• _Instructions to follow_:
All lines that hold the string "HTTP优化" should be copied. Find them in the listing below.

• _Provided records_:
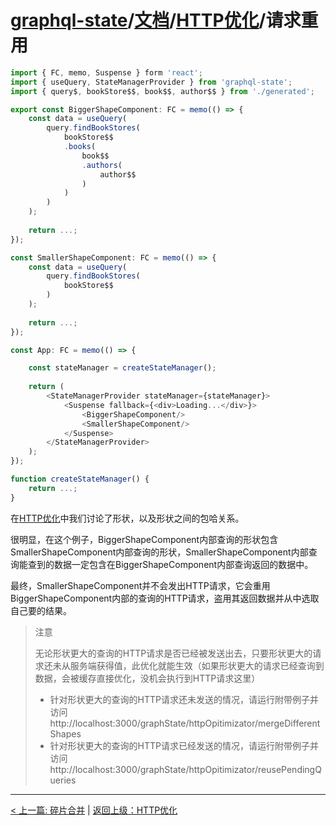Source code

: # [graphql-state](https://github.com/babyfish-ct/graphql-state)/[文档](../README_zh_CN.md)/[HTTP优化](./README_zh_CN.md)/请求重用

```ts
import { FC, memo, Suspense } form 'react';
import { useQuery, StateManagerProvider } from 'graphql-state';
import { query$, bookStore$$, book$$, author$$ } from './generated';

export const BiggerShapeComponent: FC = memo(() => {
    const data = useQuery(
        query.findBookStores(
            bookStore$$
            .books(
                book$$
                .authors(
                    author$$
                )
            )
        )
    ); 
    
    return ...;
});

const SmallerShapeComponent: FC = memo(() => {
    const data = useQuery(
        query.findBookStores(
            bookStore$$
        )
    ); 
    
    return ...;
});

const App: FC = memo(() => {

    const stateManager = createStateManager();
    
    return (
        <StateManagerProvider stateManager={stateManager}>
            <Suspense fallback={<div>Loading...</div>}>
                <BiggerShapeComponent/>
                <SmallerShapeComponent/>
            </Suspense>
        </StateManagerProvider>
    );
});

function createStateManager() {
    return ...;
}

```

在[HTTP优化](./README_zh_CN.md)中我们讨论了形状，以及形状之间的包哈关系。

很明显，在这个例子，BiggerShapeComponent内部查询的形状包含SmallerShapeComponent内部查询的形状，SmallerShapeComponent内部查询能查到的数据一定包含在BiggerShapeComponent内部查询返回的数据中。

最终，SmallerShapeComponent并不会发出HTTP请求，它会重用BiggerShapeComponent内部的查询的HTTP请求，盗用其返回数据并从中选取自己要的结果。

> 注意
> 
> 无论形状更大的查询的HTTP请求是否已经被发送出去，只要形状更大的请求还未从服务端获得值，此优化就能生效（如果形状更大的请求已经查询到数据，会被缓存直接优化，没机会执行到HTTP请求这里）
> - 针对形状更大的查询的HTTP请求还未发送的情况，请运行附带例子并访问http://localhost:3000/graphState/httpOpitimizator/mergeDifferentShapes
> - 针对形状更大的查询的HTTP请求已经发送的情况，请运行附带例子并访问http://localhost:3000/graphState/httpOpitimizator/reusePendingQueries

-------------------------

[< 上一篇: 碎片合并](./merge-fragment_zh_CN.md) | [返回上级：HTTP优化](./README_zh_CN.md)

• _Answer_:
: # [graphql-state](https://github.com/babyfish-ct/graphql-state)/[文档](../README_zh_CN.md)/[HTTP优化](./README_zh_CN.md)/请求重用
在[HTTP优化](./README_zh_CN.md)中我们讨论了形状，以及形状之间的包哈关系。
[< 上一篇: 碎片合并](./merge-fragment_zh_CN.md) | [返回上级：HTTP优化](./README_zh_CN.md)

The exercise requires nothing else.